Pour sa soeur Manon, vingt-neuf ans, il s'agit plutôt de faire des choix clairs et de fixer ses priorités, chose qu'à son avis les jeunes femmes de notre époque hésitent à faire: elles sont ambivalentes. Elles font des demi-choix et accusent ensuite les hommes de les exploiter. En réalité, elles sont malheureuses que leur ambivalence ne leur permette pas de s'épanouir pleinement des deux manières. Il faut faire des choix clairs et ensuite adopter un type de vie qui s'accorde avec ces choix.
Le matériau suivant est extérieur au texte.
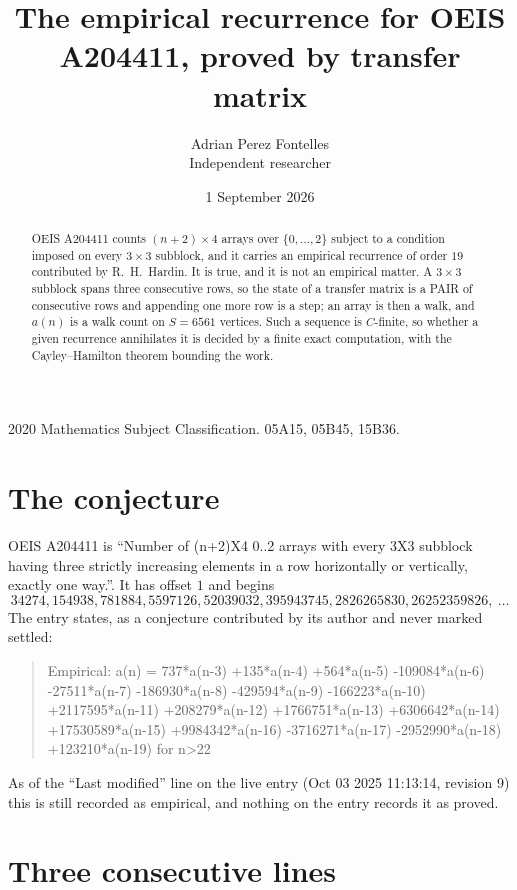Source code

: \documentclass[11pt,a4paper]{article}
\title{The empirical recurrence for OEIS A204411, proved by transfer matrix}
\author{Adrian Perez Fontelles\\ \small Independent researcher}
\date{1 September 2026}
\theoremstyle{plain}
\theoremstyle{definition}
\begin{document}
\maketitle

\begin{abstract}
OEIS A204411 counts $(n+2)\times4$ arrays over $\{0,\dots,2\}$ subject to a condition imposed on
every $3\times3$ subblock, and it carries an empirical recurrence of order $19$
contributed by R.~H.~Hardin. It is true, and it is not an empirical matter. A $3\times3$
subblock spans three consecutive rows, so the state of a transfer matrix is a PAIR of
consecutive rows and appending one more row is a step; an array is then a walk, and
$a(n)$ is a walk count on $S=6561$ vertices. Such a sequence is $C$-finite, so whether a given
recurrence annihilates it is decided by a finite exact computation, with the Cayley--Hamilton
theorem bounding the work.
\end{abstract}

\noindent\small 2020 Mathematics Subject Classification. 05A15, 05B45, 15B36.\normalsize

\section{The conjecture}

OEIS A204411 is ``Number of (n+2)X4 0..2 arrays with every 3X3 subblock having three strictly increasing elements in a row horizontally or vertically, exactly one way.''. It has offset $1$ and begins
\[
34274, 154938, 781884, 5597126, 52039032, 395943745, 2826265830, 26252359826,\ \dots
\]
The entry states, as a conjecture contributed by its author and never marked settled:
\begin{quote}
Empirical: a(n) = 737*a(n-3) +135*a(n-4) +564*a(n-5) -109084*a(n-6) -27511*a(n-7) -186930*a(n-8) -429594*a(n-9) -166223*a(n-10) +2117595*a(n-11) +208279*a(n-12) +1766751*a(n-13) +6306642*a(n-14) +17530589*a(n-15) +9984342*a(n-16) -3716271*a(n-17) -2952990*a(n-18) +123210*a(n-19) for n>22
\end{quote}
As of the ``Last modified'' line on the live entry (Oct 03 2025 11:13:14, revision 9) this is still
recorded as empirical, and nothing on the entry records it as proved.

\section{Three consecutive lines}
\end{document}
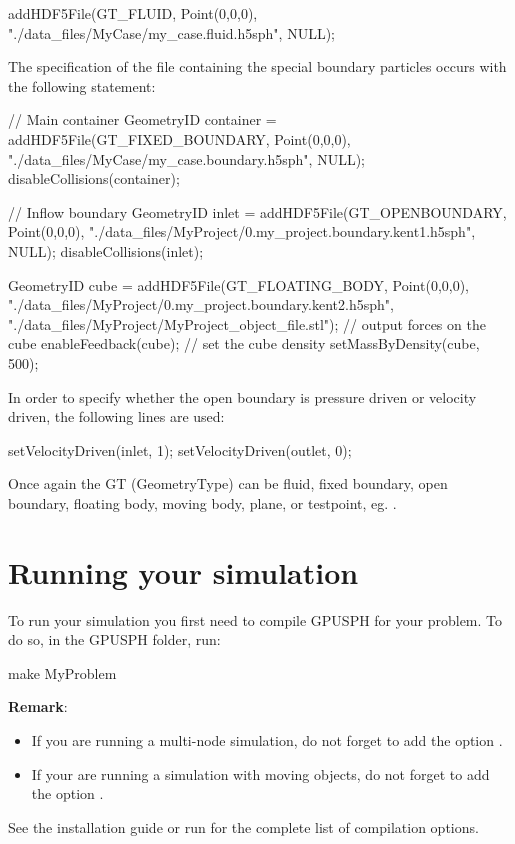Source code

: \documentclass{../GPUSPHtemplate}
\begin{document}
\begin{ccode}
addHDF5File(GT_FLUID, Point(0,0,0), 
"./data_files/MyCase/my_case.fluid.h5sph",
NULL);
\end{ccode}
The specification of the file containing the special boundary particles occurs with the following statement:

\begin{ccode}
// Main container
GeometryID container =
addHDF5File(GT_FIXED_BOUNDARY, Point(0,0,0), 
  "./data_files/MyCase/my_case.boundary.h5sph",
  NULL);
disableCollisions(container);
  
// Inflow boundary 
GeometryID inlet =
  addHDF5File(GT_OPENBOUNDARY, Point(0,0,0), 
  "./data_files/MyProject/0.my_project.boundary.kent1.h5sph",
  NULL);
disableCollisions(inlet);

GeometryID cube =
  addHDF5File(GT_FLOATING_BODY, Point(0,0,0), 
  "./data_files/MyProject/0.my_project.boundary.kent2.h5sph",
  "./data_files/MyProject/MyProject_object_file.stl");
// output forces on the cube
enableFeedback(cube);
// set the cube density
setMassByDensity(cube, 500);

\end{ccode}

In order to specify whether the open boundary is pressure driven or velocity driven, the following lines
are used:
\begin{shellcode}
setVelocityDriven(inlet, 1);
setVelocityDriven(outlet, 0);
\end{shellcode}

Once again the GT (GeometryType) can be fluid, fixed boundary, open boundary, 
floating body, moving body, plane, or testpoint, eg. . 

\section{Running your simulation}\label{sec:run}
To run your simulation you first need to compile GPUSPH for your problem.
To do so, in the GPUSPH folder, run:
\begin{shellcode}
make MyProblem
\end{shellcode}
\textbf{Remark}:
\begin{itemize}
\item If you are running a multi-node simulation, do not forget to add the option
.
\item If your are running a simulation with moving objects, do not forget to add the
option .
\end{itemize}
See the installation guide or run  for the complete list of compilation options.
\end{document}
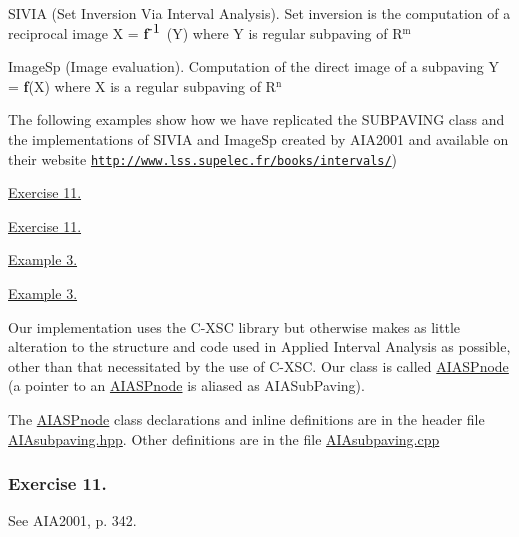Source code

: \begin{DoxyItemize}
\item \-S\-I\-V\-I\-A (\-Set \-Inversion \-Via \-Interval \-Analysis). \-Set inversion is the computation of a reciprocal image \-X = {\bfseries f}$^{\mbox{-\/1}}$ (\-Y) where \-Y is regular subpaving of \-R$^{\mbox{m}}$  
\item \-Image\-Sp (\-Image evaluation). \-Computation of the direct image of a subpaving \-Y = {\bfseries f}(\-X) where \-X is a regular subpaving of \-R$^{\mbox{n}}$  
\end{DoxyItemize}

\-The following examples show how we have replicated the \-S\-U\-B\-P\-A\-V\-I\-N\-G class and the implementations of \-S\-I\-V\-I\-A and \-Image\-Sp created by \-A\-I\-A2001 and available on their website \href{http://www.lss.supelec.fr/books/intervals/}{\tt http\-://www.\-lss.\-supelec.\-fr/books/intervals/})


\begin{DoxyItemize}
\item \hyperlink{AIASubPavings_AIAexamsec_11_33}{\-Exercise 11.}
\item \hyperlink{AIASubPavings_AIAexamsec_11_35}{\-Exercise 11.}
\item \hyperlink{AIASubPavings_AIAexamsec_3_3}{\-Example 3.}
\item \hyperlink{AIASubPavings_AIAexamsec_3_4}{\-Example 3.}
\end{DoxyItemize}

\-Our implementation uses the \-C-\/\-X\-S\-C library but otherwise makes as little alteration to the structure and code used in \-Applied \-Interval \-Analysis as possible, other than that necessitated by the use of \-C-\/\-X\-S\-C. \-Our class is called \hyperlink{classAIASPnode}{\-A\-I\-A\-S\-Pnode} (a pointer to an \hyperlink{classAIASPnode}{\-A\-I\-A\-S\-Pnode} is aliased as \-A\-I\-A\-Sub\-Paving).

\-The \hyperlink{classAIASPnode}{\-A\-I\-A\-S\-Pnode} class declarations and inline definitions are in the header file \hyperlink{AIAsubpaving_8hpp}{\-A\-I\-Asubpaving.\-hpp}. \-Other definitions are in the file \hyperlink{AIAsubpaving_8cpp}{\-A\-I\-Asubpaving.\-cpp}\hypertarget{AIASubPavings_AIAexamsec_11_33}{}\subsubsection{\-Exercise 11.}\label{AIASubPavings_AIAexamsec_11_33}
\-See \-A\-I\-A2001, p. 342.

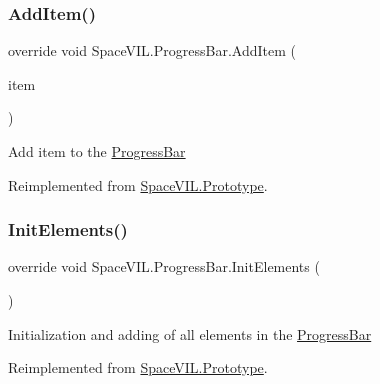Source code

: \subsubsection{\texorpdfstring{Add\+Item()}{AddItem()}}
{\footnotesize\ttfamily override void Space\+V\+I\+L.\+Progress\+Bar.\+Add\+Item (\begin{DoxyParamCaption}\item[{\mbox{\hyperlink{interface_space_v_i_l_1_1_core_1_1_i_base_item}{I\+Base\+Item}}}]{item }\end{DoxyParamCaption})\hspace{0.3cm}{\ttfamily [virtual]}}



Add item to the \mbox{\hyperlink{class_space_v_i_l_1_1_progress_bar}{Progress\+Bar}} 



Reimplemented from \mbox{\hyperlink{class_space_v_i_l_1_1_prototype}{Space\+V\+I\+L.\+Prototype}}.

\mbox{\label{class_space_v_i_l_1_1_progress_bar_a61f9a8602172eebf205ed6eee8cb3e30}} 
\subsubsection{\texorpdfstring{Init\+Elements()}{InitElements()}}
{\footnotesize\ttfamily override void Space\+V\+I\+L.\+Progress\+Bar.\+Init\+Elements (\begin{DoxyParamCaption}{ }\end{DoxyParamCaption})\hspace{0.3cm}{\ttfamily [virtual]}}



Initialization and adding of all elements in the \mbox{\hyperlink{class_space_v_i_l_1_1_progress_bar}{Progress\+Bar}} 



Reimplemented from \mbox{\hyperlink{class_space_v_i_l_1_1_prototype_ac3379fe02923ee155b5b0084abf27420}{Space\+V\+I\+L.\+Prototype}}.

\mbox{\label{class_space_v_i_l_1_1_progress_bar_a97819041fe132c67cfca2b960d07a24c}} 
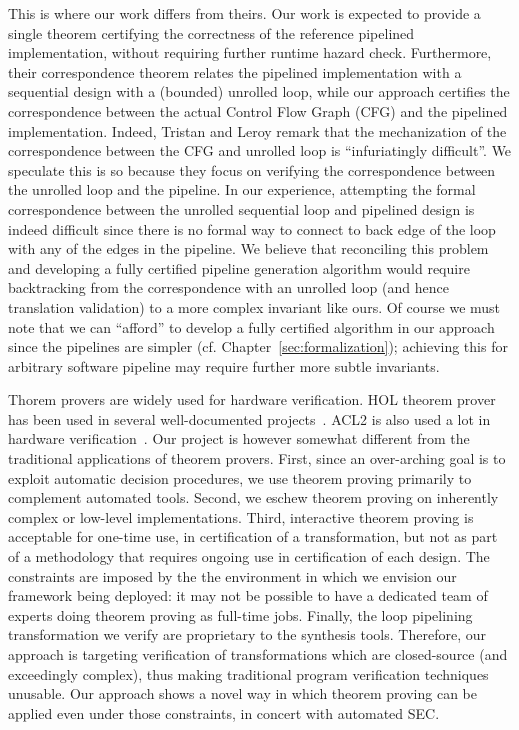 This is where our work differs from theirs.  Our work is
expected to provide a single theorem certifying the
correctness of the reference pipelined implementation,
without requiring further runtime hazard check.
Furthermore, their correspondence theorem relates the
pipelined implementation with a sequential design with a
(bounded) unrolled loop, while our approach certifies the
correspondence between the actual Control Flow Graph (CFG)
and the pipelined implementation.  Indeed, Tristan and Leroy
remark that the mechanization of the correspondence between
the CFG and unrolled loop is ``infuriatingly difficult''.
We speculate this is so because they focus on verifying the
correspondence between the unrolled loop and the pipeline.
In our experience, attempting the formal correspondence between the unrolled
sequential loop and pipelined design is indeed difficult since
there is no formal way to connect to back edge of the loop
with any of the edges in the pipeline.  We believe that
reconciling this problem and developing a fully certified
pipeline generation algorithm would require backtracking
from the correspondence with an unrolled loop (and hence
translation validation) to a more complex invariant like
ours.  Of course we must note that we can ``afford'' to
develop a fully certified algorithm in our approach since
the pipelines are simpler
(cf. Chapter~\ref{sec:formalization}); achieving this for
arbitrary software pipeline may require further more subtle
invariants.

Thorem provers are widely used for hardware verification. 
HOL theorem prover~\cite{hol} has been used in 
several well-documented projects~\cite{cohn,graham}.
ACL2 is also used a lot in hardware 
verification~\cite{Russinoff,car2,car,Hardin,ray-abstracting,ray-connecting,ray-certification}. 
Our project is however somewhat different from the
traditional applications of theorem provers. 
First, since an over-arching goal is to exploit automatic
decision procedures, we use theorem proving primarily to
complement automated tools. Second, we eschew theorem
proving on inherently complex or low-level implementations.
Third, interactive theorem proving is acceptable for
one-time use, in certification of a transformation, 
but not as part of a methodology that
requires ongoing use in certification of each design. The
constraints are imposed by the the environment in which we
envision our framework being deployed: it may not be
possible to have a dedicated team of experts doing theorem
proving as full-time jobs. Finally, the loop pipelining transformation
we verify are proprietary to the synthesis tools. Therefore, our approach is
targeting verification of transformations
which are closed-source (and exceedingly complex), thus
making traditional program verification techniques unusable.
Our approach shows a novel way in which theorem
proving can be applied even under those constraints, in
concert with automated SEC.

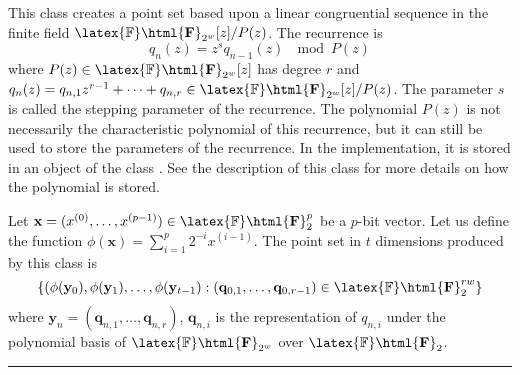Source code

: 
This class creates a point set based upon
a linear congruential sequence in the finite field
 $\latex{\mathbb{F}}\html{\mathbf{F}}_{2^w}[z]/P(z)$.
The recurrence is
$$
q_n(z) = z^s q_{n-1}(z)\ \mod P(z)
$$
where $P(z)\in \latex{\mathbb{F}}\html{\mathbf{F}}_{2^w}[z]$ has degree $r$ and
$q_n(z) = q_{n,1} z^{r-1} + \cdots + q_{n,r} \in
 \latex{\mathbb{F}}\html{\mathbf{F}}_{2^w}[z]/P(z)$.
The parameter $s$ is
called the stepping parameter of the recurrence.
The polynomial $P(z)$ is not necessarily the characteristic polynomial
of this recurrence, but it can still be used to store the parameters of
 the recurrence.
In the implementation, it is stored in an object of the class
 .  See the description
of this class for more details on how the polynomial
is stored.


Let $\mathbf{x} = (x^{(0)}, \ldots, x^{(p-1)}) \in
 \latex{\mathbb{F}}\html{\mathbf{F}}_{2}^p$ be a $p$-bit vector.
Let us define the function $\phi(\mathbf{x}) =
\sum_{i=1}^{p} 2^{-i} x^{(i-1)}$.
The point set in $t$ dimensions produced by this class is
$$
\{ (\phi(\mathbf{y}_0),\phi(\mathbf{y}_1),\ldots,\phi(\mathbf{y}_{t-1}):
 (\mathbf{q}_{0,1},\ldots,\mathbf{q}_{0,r-1})\in
 \latex{\mathbb{F}}\html{\mathbf{F}}_{2}^{rw}\}
$$
where $\mathbf{y}_n = (\mathbf{q}_{n,1},\ldots,\mathbf{q}_{n,r})$,
 $\mathbf{q}_{n,i}$
 is the representation of $q_{n,i}$ under the polynomial basis of
$\latex{\mathbb{F}}\html{\mathbf{F}}_{2^w}$ over
 $\latex{\mathbb{F}}\html{\mathbf{F}}_2$.

\bigskip\hrule\bigskip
Eman Ahmed, vingt-cinq ans, (Pakistan) déclare que jusqu'il y a deux ans, se marier figurait en tête de ses priorités. A présent, elle veut accomplir quelque chose avant de se consacrer à un mari et des enfants. Elle veut s'affirmer en tant que personne et pas seulement en tant que femme. Elle veut être capable de subvenir à ses propres besoins si nécessaire. Cependant, elle pense qu'une fois mariée, dépendre de son mari, tant sur le plan émotionnel que financier, ne lui posera pas de problèmes.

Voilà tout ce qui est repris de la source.